Task to carry out - Quote exactly the lines from the start of the entries to the one with "环境音效包括画面中所出现的动物声音，人物动作声音以及周围环境所产生的声音。", both ends included.

[Dataset records]

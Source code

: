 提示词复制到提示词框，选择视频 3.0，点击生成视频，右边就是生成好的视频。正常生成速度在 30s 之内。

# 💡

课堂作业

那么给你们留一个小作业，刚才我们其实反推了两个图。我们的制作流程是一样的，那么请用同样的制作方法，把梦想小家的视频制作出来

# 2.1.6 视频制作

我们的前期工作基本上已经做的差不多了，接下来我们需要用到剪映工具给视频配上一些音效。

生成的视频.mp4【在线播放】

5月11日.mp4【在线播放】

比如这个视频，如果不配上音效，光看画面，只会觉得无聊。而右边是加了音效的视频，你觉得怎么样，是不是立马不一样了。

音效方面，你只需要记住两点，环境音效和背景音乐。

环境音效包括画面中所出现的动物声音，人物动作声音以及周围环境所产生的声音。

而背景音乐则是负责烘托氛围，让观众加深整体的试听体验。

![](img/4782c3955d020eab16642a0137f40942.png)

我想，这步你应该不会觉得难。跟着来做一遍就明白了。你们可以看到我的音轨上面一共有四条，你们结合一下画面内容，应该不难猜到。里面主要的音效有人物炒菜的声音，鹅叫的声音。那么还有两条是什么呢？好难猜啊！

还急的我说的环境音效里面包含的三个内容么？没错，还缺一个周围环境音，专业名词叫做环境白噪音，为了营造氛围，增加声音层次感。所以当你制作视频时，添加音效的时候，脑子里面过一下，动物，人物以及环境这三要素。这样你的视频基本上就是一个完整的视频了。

Response area -
Source code

: 提示词复制到提示词框，选择视频 3.0，点击生成视频，右边就是生成好的视频。正常生成速度在 30s 之内。

# 💡

课堂作业

那么给你们留一个小作业，刚才我们其实反推了两个图。我们的制作流程是一样的，那么请用同样的制作方法，把梦想小家的视频制作出来

# 2.1.6 视频制作

我们的前期工作基本上已经做的差不多了，接下来我们需要用到剪映工具给视频配上一些音效。

生成的视频.mp4【在线播放】

5月11日.mp4【在线播放】

比如这个视频，如果不配上音效，光看画面，只会觉得无聊。而右边是加了音效的视频，你觉得怎么样，是不是立马不一样了。

音效方面，你只需要记住两点，环境音效和背景音乐。

环境音效包括画面中所出现的动物声音，人物动作声音以及周围环境所产生的声音。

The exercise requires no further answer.